Na escuta de Deus, todos somos eternos aprendizes, discípulos missionários. Precisamos aprender dar ênfase à soberania de Deus, Salvador da humanidade, radicalmente encarnado na história e, ao mesmo tempo, radicalmente transcendente, aquém e além de todas as contingências culturais, religiosas e geográficas.
Quando nos assalta a vontade de arrancar todo joio da história através de definições e conceitos da “pura verdade”, a Igreja nos lembra do horizonte escatológico da revelação e o caráter relacional do encontro da verdade. Permanecemos aprendizes, na reciprocidade de dar ouvido, de receber a palavra e de ir ao encontro da verdade.

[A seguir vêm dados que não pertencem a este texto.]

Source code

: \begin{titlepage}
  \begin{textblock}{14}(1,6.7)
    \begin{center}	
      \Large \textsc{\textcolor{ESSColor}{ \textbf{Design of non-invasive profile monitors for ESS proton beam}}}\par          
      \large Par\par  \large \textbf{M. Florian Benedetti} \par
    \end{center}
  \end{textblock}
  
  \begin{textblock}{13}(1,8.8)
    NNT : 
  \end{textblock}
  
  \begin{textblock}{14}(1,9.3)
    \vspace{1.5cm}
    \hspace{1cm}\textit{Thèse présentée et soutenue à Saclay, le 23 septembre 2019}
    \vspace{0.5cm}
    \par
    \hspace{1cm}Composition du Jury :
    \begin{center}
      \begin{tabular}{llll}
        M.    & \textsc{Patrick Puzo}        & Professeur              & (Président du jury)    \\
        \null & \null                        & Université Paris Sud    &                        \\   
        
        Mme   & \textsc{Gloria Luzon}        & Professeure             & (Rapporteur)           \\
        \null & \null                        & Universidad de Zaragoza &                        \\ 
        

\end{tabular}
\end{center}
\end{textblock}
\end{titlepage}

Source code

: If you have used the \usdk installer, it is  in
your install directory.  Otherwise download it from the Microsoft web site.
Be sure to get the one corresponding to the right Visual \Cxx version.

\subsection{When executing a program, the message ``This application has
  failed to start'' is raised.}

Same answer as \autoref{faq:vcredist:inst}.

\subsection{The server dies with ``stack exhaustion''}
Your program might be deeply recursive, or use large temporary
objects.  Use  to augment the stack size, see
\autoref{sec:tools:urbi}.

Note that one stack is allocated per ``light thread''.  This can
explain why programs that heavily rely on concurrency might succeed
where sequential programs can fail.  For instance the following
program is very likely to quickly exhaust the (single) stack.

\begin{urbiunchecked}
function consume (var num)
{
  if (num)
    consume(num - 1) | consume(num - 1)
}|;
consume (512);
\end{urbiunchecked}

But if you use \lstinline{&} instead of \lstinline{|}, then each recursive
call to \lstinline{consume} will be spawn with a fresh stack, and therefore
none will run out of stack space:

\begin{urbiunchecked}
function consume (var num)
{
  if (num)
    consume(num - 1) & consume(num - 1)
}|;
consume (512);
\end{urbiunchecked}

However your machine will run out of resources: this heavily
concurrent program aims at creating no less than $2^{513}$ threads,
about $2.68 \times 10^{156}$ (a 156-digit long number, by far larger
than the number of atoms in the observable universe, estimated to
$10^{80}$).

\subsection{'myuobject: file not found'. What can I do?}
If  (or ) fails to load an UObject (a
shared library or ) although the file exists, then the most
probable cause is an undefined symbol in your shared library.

“Nos diferentes povos, que experimentam o dom de Deus segundo a própria cultura, a Igreja exprime a sua genuína catolicidade” (EG 116). Talvez vivemos hoje, com o Papa Francisco, um Kairós, que nos permite com coragem ampliar a tenda dessa catolicidade. Com Aparecida reafirmamos que “a Igreja é chamada a repensar profundamente e a relançar com fidelidade e audácia sua missão nas novas circunstâncias latino-americanas e mundiais” (DAp 11). “Coragem e fidelidade” eclesial permitam, que “o Espírito Santo embeleze a Igreja, mostrando-lhe novos aspectos da Revelação e presenteando-a com um novo rosto” (EG 116)!